• TASK DETAILS: Count the lines below that contain the word "alpha" and give only that number.

..........

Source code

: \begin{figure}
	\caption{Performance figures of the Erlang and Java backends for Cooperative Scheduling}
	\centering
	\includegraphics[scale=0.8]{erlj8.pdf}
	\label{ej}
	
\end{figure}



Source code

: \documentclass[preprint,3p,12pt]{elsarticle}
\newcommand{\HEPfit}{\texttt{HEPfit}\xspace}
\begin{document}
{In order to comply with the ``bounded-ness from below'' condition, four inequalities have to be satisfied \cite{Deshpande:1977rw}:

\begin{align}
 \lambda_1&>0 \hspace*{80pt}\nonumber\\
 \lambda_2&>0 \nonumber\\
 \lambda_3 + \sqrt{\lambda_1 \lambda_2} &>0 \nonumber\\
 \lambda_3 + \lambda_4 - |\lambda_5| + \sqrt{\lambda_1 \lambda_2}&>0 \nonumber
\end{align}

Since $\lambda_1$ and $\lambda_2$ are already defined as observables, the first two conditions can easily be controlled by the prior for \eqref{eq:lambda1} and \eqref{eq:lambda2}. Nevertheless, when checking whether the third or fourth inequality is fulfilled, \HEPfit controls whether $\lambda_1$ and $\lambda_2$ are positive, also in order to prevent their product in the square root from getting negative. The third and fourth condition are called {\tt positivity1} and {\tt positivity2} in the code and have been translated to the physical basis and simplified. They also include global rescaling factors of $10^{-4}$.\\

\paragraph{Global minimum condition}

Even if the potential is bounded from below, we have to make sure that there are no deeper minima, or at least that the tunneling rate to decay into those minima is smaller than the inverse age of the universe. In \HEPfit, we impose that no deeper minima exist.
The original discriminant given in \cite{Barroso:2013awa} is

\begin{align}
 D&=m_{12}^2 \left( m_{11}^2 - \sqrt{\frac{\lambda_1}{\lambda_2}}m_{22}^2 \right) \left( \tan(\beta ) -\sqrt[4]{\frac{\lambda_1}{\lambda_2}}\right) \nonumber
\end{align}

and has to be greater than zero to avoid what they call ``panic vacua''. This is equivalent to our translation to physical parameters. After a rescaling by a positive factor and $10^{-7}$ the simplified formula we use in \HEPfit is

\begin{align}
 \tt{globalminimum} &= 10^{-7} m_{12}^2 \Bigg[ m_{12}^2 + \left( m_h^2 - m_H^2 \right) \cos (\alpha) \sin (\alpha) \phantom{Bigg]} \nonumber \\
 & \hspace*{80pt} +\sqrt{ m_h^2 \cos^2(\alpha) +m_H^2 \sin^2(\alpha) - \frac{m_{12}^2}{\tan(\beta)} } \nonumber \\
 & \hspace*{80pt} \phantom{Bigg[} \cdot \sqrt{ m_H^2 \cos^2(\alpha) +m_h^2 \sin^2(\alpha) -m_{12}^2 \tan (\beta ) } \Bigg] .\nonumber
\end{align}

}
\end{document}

..........

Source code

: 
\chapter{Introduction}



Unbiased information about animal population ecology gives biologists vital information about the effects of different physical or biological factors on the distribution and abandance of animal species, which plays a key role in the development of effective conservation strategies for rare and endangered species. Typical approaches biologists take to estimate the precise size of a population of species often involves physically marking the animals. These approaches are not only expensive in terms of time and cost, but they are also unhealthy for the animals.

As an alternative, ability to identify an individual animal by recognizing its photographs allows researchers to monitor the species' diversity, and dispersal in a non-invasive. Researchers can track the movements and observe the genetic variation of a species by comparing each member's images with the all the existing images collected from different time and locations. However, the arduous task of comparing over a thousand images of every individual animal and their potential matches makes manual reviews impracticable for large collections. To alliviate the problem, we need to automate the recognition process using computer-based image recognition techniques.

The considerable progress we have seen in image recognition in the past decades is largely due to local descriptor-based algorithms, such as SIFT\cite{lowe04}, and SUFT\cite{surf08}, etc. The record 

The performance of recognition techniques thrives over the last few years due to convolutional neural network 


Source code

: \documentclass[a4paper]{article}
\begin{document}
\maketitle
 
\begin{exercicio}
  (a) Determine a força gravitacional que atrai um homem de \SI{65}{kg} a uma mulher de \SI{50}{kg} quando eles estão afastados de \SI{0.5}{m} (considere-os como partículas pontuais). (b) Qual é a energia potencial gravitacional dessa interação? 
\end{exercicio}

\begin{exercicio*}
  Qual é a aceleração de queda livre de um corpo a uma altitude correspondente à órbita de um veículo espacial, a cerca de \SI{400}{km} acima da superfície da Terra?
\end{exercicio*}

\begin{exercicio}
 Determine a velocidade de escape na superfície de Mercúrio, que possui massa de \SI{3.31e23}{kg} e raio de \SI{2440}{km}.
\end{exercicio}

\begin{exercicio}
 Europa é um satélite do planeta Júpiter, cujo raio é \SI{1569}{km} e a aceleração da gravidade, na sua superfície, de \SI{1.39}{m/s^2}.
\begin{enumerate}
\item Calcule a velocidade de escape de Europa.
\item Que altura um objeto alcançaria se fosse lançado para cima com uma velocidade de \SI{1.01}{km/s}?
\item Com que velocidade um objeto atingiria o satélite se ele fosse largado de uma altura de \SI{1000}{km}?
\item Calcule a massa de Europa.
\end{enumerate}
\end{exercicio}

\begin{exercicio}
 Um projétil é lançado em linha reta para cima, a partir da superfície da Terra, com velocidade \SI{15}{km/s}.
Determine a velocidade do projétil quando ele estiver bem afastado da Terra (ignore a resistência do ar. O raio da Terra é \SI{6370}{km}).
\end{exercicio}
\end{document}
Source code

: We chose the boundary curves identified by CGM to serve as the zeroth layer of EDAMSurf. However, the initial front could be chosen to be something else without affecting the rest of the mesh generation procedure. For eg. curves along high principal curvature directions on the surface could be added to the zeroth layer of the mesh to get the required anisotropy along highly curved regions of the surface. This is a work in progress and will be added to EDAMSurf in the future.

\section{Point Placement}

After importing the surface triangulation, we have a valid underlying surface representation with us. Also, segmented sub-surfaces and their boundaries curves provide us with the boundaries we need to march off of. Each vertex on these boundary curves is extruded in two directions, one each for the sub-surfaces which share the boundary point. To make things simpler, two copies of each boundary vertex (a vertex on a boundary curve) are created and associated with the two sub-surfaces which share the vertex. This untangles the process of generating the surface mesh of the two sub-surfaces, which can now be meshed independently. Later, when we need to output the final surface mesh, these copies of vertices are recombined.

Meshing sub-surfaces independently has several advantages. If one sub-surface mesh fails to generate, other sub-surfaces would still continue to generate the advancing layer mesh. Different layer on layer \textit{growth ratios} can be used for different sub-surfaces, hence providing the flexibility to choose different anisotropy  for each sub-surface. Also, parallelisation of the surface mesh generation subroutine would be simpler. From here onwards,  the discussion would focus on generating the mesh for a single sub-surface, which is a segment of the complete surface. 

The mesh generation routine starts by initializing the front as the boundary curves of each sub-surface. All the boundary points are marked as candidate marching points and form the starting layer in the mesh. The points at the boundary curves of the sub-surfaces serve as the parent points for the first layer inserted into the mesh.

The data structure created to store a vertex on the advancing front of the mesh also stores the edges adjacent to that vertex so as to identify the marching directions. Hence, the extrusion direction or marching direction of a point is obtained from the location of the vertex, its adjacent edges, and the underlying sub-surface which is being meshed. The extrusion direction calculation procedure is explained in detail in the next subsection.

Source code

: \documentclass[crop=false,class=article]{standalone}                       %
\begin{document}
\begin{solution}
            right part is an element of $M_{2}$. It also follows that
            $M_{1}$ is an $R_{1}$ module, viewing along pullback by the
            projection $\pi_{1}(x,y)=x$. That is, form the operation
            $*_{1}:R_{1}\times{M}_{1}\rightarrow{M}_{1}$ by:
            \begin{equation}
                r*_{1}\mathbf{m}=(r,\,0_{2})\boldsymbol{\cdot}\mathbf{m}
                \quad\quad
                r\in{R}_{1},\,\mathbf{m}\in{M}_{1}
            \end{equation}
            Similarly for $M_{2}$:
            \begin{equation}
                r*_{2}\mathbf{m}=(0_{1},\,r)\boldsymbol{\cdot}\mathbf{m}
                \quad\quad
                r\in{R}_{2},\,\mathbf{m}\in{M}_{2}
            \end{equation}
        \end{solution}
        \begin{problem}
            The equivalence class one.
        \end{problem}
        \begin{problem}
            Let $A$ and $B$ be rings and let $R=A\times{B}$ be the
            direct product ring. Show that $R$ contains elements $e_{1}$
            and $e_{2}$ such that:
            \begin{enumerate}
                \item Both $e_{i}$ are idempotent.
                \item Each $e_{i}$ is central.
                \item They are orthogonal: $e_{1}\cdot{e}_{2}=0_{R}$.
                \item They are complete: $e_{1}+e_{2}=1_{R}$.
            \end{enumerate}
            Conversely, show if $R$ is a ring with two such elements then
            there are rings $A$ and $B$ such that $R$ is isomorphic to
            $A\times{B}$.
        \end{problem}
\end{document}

..........

• WRITTEN SOLUTION: 3